Let's follow the logic. Why do these accidents continue to happen? Well, the obvious reason, and the place to start, is that clearly live weapons were somehow introduced into the training area. Why does this happen despite any number of good safety protocols existing? Clearly either 1) no good safety protocol was implemented, or 2) a good safety protocol was implemented but insufficiently followed.

Why would reason 1 - no good safety protocol implemented - happen?

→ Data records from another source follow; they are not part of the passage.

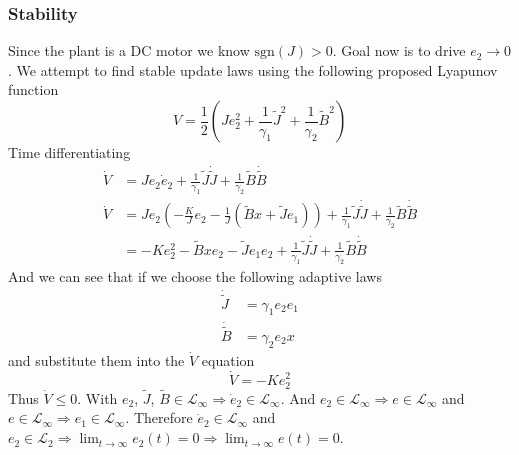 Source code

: \begin{figure}[H]
  \begin{center}
  \end{center}
\end{figure}

\subsubsection{Stability}

Since the plant is a DC motor we know $\text{sgn}(J)>0$.
Goal now is to drive $e_{2}\rightarrow0$.
We attempt to find stable update laws using the following proposed Lyapunov function
\begin{equation*}
  V=\frac{1}{2}\left(Je_{2}^{2}+\frac{1}{\gamma_{1}}\tilde{J}^{2}+\frac{1}{\gamma_{2}}\tilde{B}^{2}\right)
\end{equation*}
Time differentiating
\begin{align*}
  \dot{V}&=Je_{2}\dot{e}_{2}+\frac{1}{\gamma_{1}}\tilde{J}\dot{\tilde{J}}+\frac{1}{\gamma_{2}}\tilde{B}\dot{\tilde{B}} \\
  \dot{V}&=Je_{2}\left(-\frac{K}{J}e_{2}-\frac{1}{J}\left(\tilde{B}x+\tilde{J}e_{1}\right)\right)+\frac{1}{\gamma_{1}}\tilde{J}\dot{\tilde{J}}+\frac{1}{\gamma_{2}}\tilde{B}\dot{\tilde{B}} \\
  &=-Ke_{2}^{2}-\tilde{B}xe_{2}-\tilde{J}e_{1}e_{2}+\frac{1}{\gamma_{1}}\tilde{J}\dot{\tilde{J}}+\frac{1}{\gamma_{2}}\tilde{B}\dot{\tilde{B}}
\end{align*}
And we can see that if we choose the following adaptive laws
\begin{align*}
  \dot{\tilde{J}}&=\gamma_{1}e_{2}e_{1} \\
  \dot{\tilde{B}}&=\gamma_{2}e_{2}x
\end{align*}
and substitute them into the $\dot{V}$ equation
\begin{equation*}
  \dot{V}=-Ke_{2}^{2}
\end{equation*}
Thus $\dot{V}\leq0$.
With $e_{2}$, $\tilde{J}$, $\tilde{B}\in\mathcal{L}_{\infty} \Rightarrow \dot{e}_{2} \in\mathcal{L}_{\infty}$.
And $e_{2}\in\mathcal{L}_{\infty} \Rightarrow e\in\mathcal{L}_{\infty}$ and $e\in\mathcal{L}_{\infty} \Rightarrow e_{1}\in\mathcal{L}_{\infty}$.
Therefore $\dot e_{2} \in\mathcal{L}_{\infty}$ and $e_{2}\in\mathcal{L}_{2} \Rightarrow \lim_{t\rightarrow\infty} e_{2}(t)=0 \Rightarrow \lim_{t\rightarrow\infty} e(t)=0$.

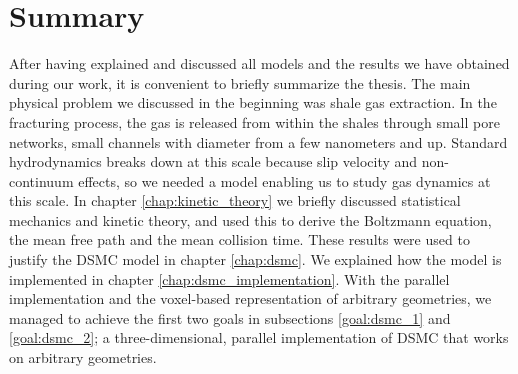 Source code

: \section{Summary}
After having explained and discussed all models and the results we have obtained during our work, it is convenient to briefly summarize the thesis. The main physical problem we discussed in the beginning was shale gas extraction. In the fracturing process, the gas is released from within the shales through small pore networks, small channels with diameter from a few nanometers and up. Standard hydrodynamics breaks down at this scale because slip velocity and non-continuum effects, so we needed a model enabling us to study gas dynamics at this scale. In chapter \ref{chap:kinetic_theory} we briefly discussed statistical mechanics and kinetic theory, and used this to derive the Boltzmann equation, the mean free path and the mean collision time. These results were used to justify the DSMC model in chapter \ref{chap:dsmc}. We explained how the model is implemented in chapter \ref{chap:dsmc_implementation}. With the parallel implementation and the voxel-based representation of arbitrary geometries, we managed to achieve the first two goals in subsections \ref{goal:dsmc_1} and \ref{goal:dsmc_2}; a three-dimensional, parallel implementation of DSMC that works on arbitrary geometries. 

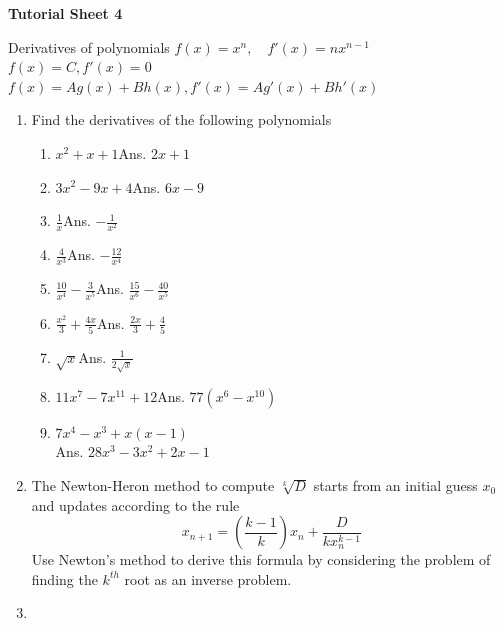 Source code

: \documentclass[11pt,a4paper,titlepage,oneside,openany]{article}
\numberwithin{equation}{section}
\numberwithin{algorithm}{section}
\numberwithin{figure}{section}
\numberwithin{table}{section}
\begin{document}
\begin{landscape}
\begin{enumerate}
\end{enumerate}

\end{landscape}

\pagebreak

\begin{center}
  \textbf{Tutorial Sheet 4}
\end{center}

Derivatives of polynomials 
$f(x)=x^n,\quad  f'(x)=n x^{n-1}$ \qquad
$f(x)=C,  f'(x)=0$\\
$f(x)=A g(x) + B h(x),  f'(x)=A g'(x) + B h'(x)$
\begin{enumerate}
\item Find the derivatives of the following polynomials
  \begin{multicols}{2}
    \begin{enumerate}
    \item $x^2+x+1$\hfill Ans. $2x+1$
    \item $3x^2-9x+4$\hfill Ans. $6x-9$
    \item $\frac{1}{x}$\hfill Ans. $-\frac{1}{x^2}$
    \item $\frac{4}{x^3}$\hfill Ans. $-\frac{12}{x^4}$
    \item $\frac{10}{x^4}-\frac{3}{x^5}$\hfill Ans. $\frac{15}{x^6}-\frac{40}{x^5}$
    \item $\frac{x^2}{3}+\frac{4x}{5}$\hfill Ans. $\frac{2x}{3}+\frac{4}{5}$
    \item $\sqrt{x}$\hfill Ans. $\frac{1}{2\sqrt{x}}$
    \item $11x^7-7x^{11}+12$\hfill Ans. $77(x^6-x^{10})$
    \item $7x^4-x^3+x(x-1)$ \\ \hfill Ans. $28x^3-3x^2+2x-1$
    \end{enumerate}
  \end{multicols}

\item
  The Newton-Heron method to compute $\sqrt[k]{D}$ starts from an initial guess $x_0$ and updates according to the rule
  \begin{equation*}
    x_{n+1}= \left( \frac{k-1}{k}\right)x_n + \frac{D}{k x_n^{k-1}}
  \end{equation*}
  Use Newton's method to derive this formula by considering the problem of finding the $k^{th}$ root as an inverse problem.

\item 
\end{enumerate}
\end{document}
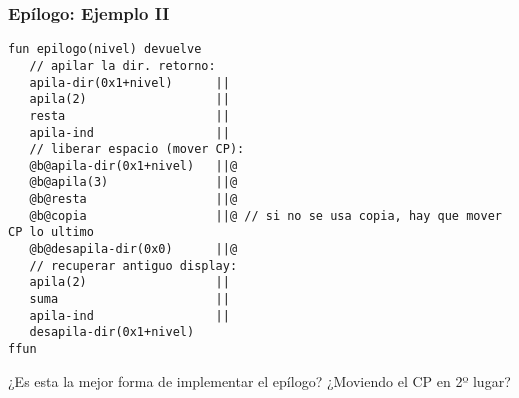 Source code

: \documentclass[hyperref={pdfpagelabels=false},tree-dvips,compress]{beamer}
\begin{document}
\begin{frame}[fragile]
\frametitle{Epílogo: Ejemplo II}

\begin{lstlisting}[style=codigoMP,basicstyle=\tiny\ttfamily]
fun epilogo(nivel) devuelve
   // apilar la dir. retorno:
   apila-dir(0x1+nivel)      ||
   apila(2)                  ||
   resta                     ||
   apila-ind                 ||
   // liberar espacio (mover CP):
   @b@apila-dir(0x1+nivel)   ||@
   @b@apila(3)               ||@
   @b@resta                  ||@
   @b@copia                  ||@ // si no se usa copia, hay que mover CP lo ultimo
   @b@desapila-dir(0x0)      ||@
   // recuperar antiguo display:
   apila(2)                  ||
   suma                      ||
   apila-ind                 ||
   desapila-dir(0x1+nivel)
ffun
\end{lstlisting}

¿Es esta la mejor forma de implementar el epílogo? ¿Moviendo el CP en 2º lugar?

\end{frame}
\end{document}

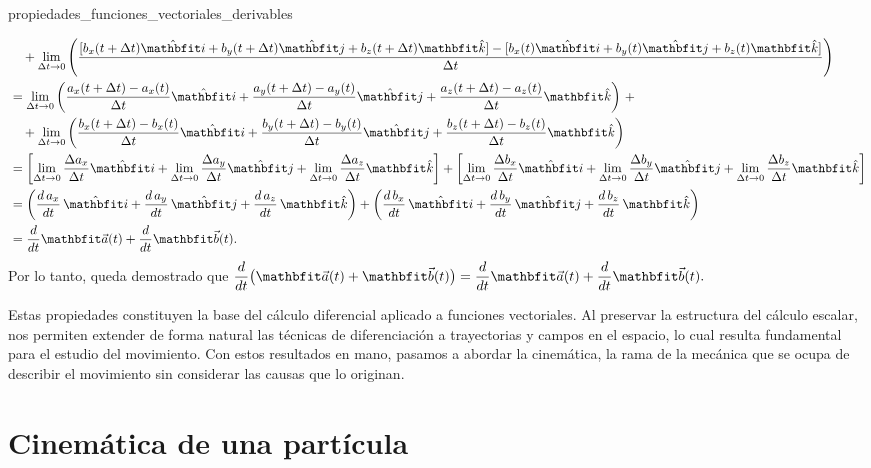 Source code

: \begin{theorem}{}{propiedades_funciones_vectoriales_derivables}
\begin{enumerate}[label=\textit{\roman*)}]
\begin{align*}
                    & \quad + \lim_{\Deltat \to 0} \left(\frac{[b_x(t + \Deltat)\veci + b_y(t + \Deltat)\vecj + b_z(t + \Deltat)\veck] - [b_x(t)\veci + b_y(t)\vecj + b_z(t)\veck]}{\Deltat}\right) \\
                    & = \lim_{\Deltat \to 0} \left(\frac{a_x(t + \Deltat) - a_x(t)}{\Deltat}\veci + \frac{a_y(t + \Deltat) - a_y(t)}{\Deltat}\vecj + \frac{a_z(t + \Deltat) - a_z(t)}{\Deltat}\veck\right) \, + \\
                    & \quad + \lim_{\Deltat \to 0} \left(\frac{b_x(t + \Deltat) - b_x(t)}{\Deltat}\veci + \frac{b_y(t + \Deltat) - b_y(t)}{\Deltat}\vecj + \frac{b_z(t + \Deltat) - b_z(t)}{\Deltat}\veck\right) \\
                    & = \left[\lim_{\Deltat \to 0} \frac{\Deltaax}{\Deltat}\veci + \lim_{\Deltat \to 0} \frac{\Deltaay}{\Deltat}\vecj + \lim_{\Deltat \to 0} \frac{\Deltaaz}{\Deltat}\veck\right] + \left[\lim_{\Deltat \to 0} \frac{\Deltabx}{\Deltat}\veci + \lim_{\Deltat \to 0} \frac{\Deltaby}{\Deltat}\vecj + \lim_{\Deltat \to 0} \frac{\Deltabz}{\Deltat}\veck\right] \\
                    & = \left(\frac{d\,a_x}{dt}\,\veci + \frac{d\,a_y}{dt}\,\vecj + \frac{d\,a_z}{dt}\,\veck\right) + \left(\frac{d\,b_x}{dt}\,\veci + \frac{d\,b_y}{dt}\,\vecj + \frac{d\,b_z}{dt}\,\veck\right) \\
                    & = \frac{d}{dt}\veca(t) + \frac{d}{dt}\vecb(t).
                \end{align*}
        Por lo tanto, queda demostrado que $\dfrac{d}{dt} \bigl(\veca(t) + \vecb(t)\bigr) = \dfrac{d}{dt}\veca(t) + \dfrac{d}{dt}\vecb(t).$ \hfill \BlackSquare
    \end{enumerate}
\end{theorem}

Estas propiedades constituyen la base del cálculo diferencial aplicado a funciones vectoriales. Al preservar la estructura del cálculo escalar, nos permiten extender de forma natural las técnicas de diferenciación a trayectorias y campos en el espacio, lo cual resulta fundamental para el estudio del movimiento. Con estos resultados en mano, pasamos a abordar la cinemática, la rama de la mecánica que se ocupa de describir el movimiento sin considerar las causas que lo originan.

\section{Cinemática de una partícula}

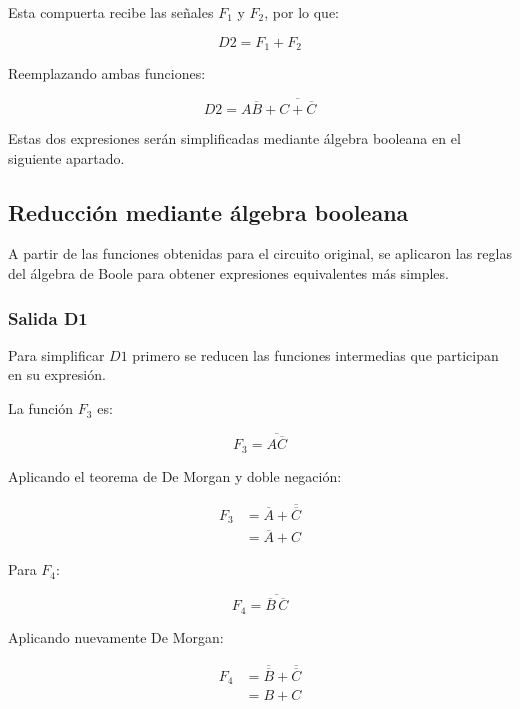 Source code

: \documentclass[12pt]{report}
\begin{document}
Esta compuerta recibe las señales $F_1$ y $F_2$, por lo que:

\begin{equation}
    D2 = F_1 + F_2
\end{equation}

Reemplazando ambas funciones:

\begin{equation}
    D2 =
    A\overline{B}
    +
    \overline{C+\overline{C}}
\end{equation}

Estas dos expresiones serán simplificadas mediante álgebra booleana en el
siguiente apartado.


\subsection{Reducción mediante álgebra booleana}

A partir de las funciones obtenidas para el circuito original, se aplicaron las
reglas del álgebra de Boole para obtener expresiones equivalentes más simples.

\subsubsection{Salida D1}

Para simplificar $D1$ primero se reducen las funciones intermedias que participan
en su expresión.

La función $F_3$ es:

\begin{equation}
    F_3 = \overline{A\overline{C}}
\end{equation}

Aplicando el teorema de De Morgan y doble negación:

\begin{align}
    F_3
    &= \overline{A} + \overline{\overline{C}} \\
    &= \overline{A} + C
\end{align}

Para $F_4$:

\begin{equation}
    F_4 = \overline{\overline{B}\,\overline{C}}
\end{equation}

Aplicando nuevamente De Morgan:

\begin{align}
    F_4
    &= \overline{\overline{B}}
       + \overline{\overline{C}} \\
    &= B + C
\end{align}
\end{document}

This one lies squarely on the backs of the person in charge of the training. It is due to laziness, ignorance, incompetence or all three. (You'll have to excuse my strong language here, but we're talking about fellow officers being killed.) We still see way too many simulations run off-the-cuff, with some half-assed protocol ("OK, everyone leave their gun in the spare room over there and then reconvene here so we can get started") kinda-sorta implemented, some of the time. Included here as half-assed are "protocols" that fail to search an officer anytime they leave the simulation area - to take a call, hit the head, go to lunch, or whatever. Now why would someone in a position to be running a simulation in the first place fall prone to laziness, ignorance, incompetence or all three? Part of the reason is that we simply, as a profession, do not have a culture of safety in simulations. Think of it this way. Generations ago, gun safety on the range was all but non-existent. Go to the range in the '20s or '30s and you'd see muzzles pointed everywhere, including by the instructor at students during demonstrations. That attitude has now changed 100%, and we now live and breathe the four cardinal firearms safety rules whenever we engage in firearms training. Our firearms instructors are (if they are any good) merciless about enforcing them. The level of consciousness about firearms safety that we all (hopefully) have now is simply ingrained in us as part of the culture of armed professionals. Sadly, we simply haven't reached that level of concern - as a cultural norm - with simulation safety yet. No one howls when a simulation is run unsafely; no one gets fired; no one gets disciplined. But as simulations become more and more standard in law enforcement training - driven by the courts and by low-cost simulation technologies like airsoft - it will happen. In 30 years, our kids or grandkids will look back at these training deaths and wonder "What the hell were they thinking?"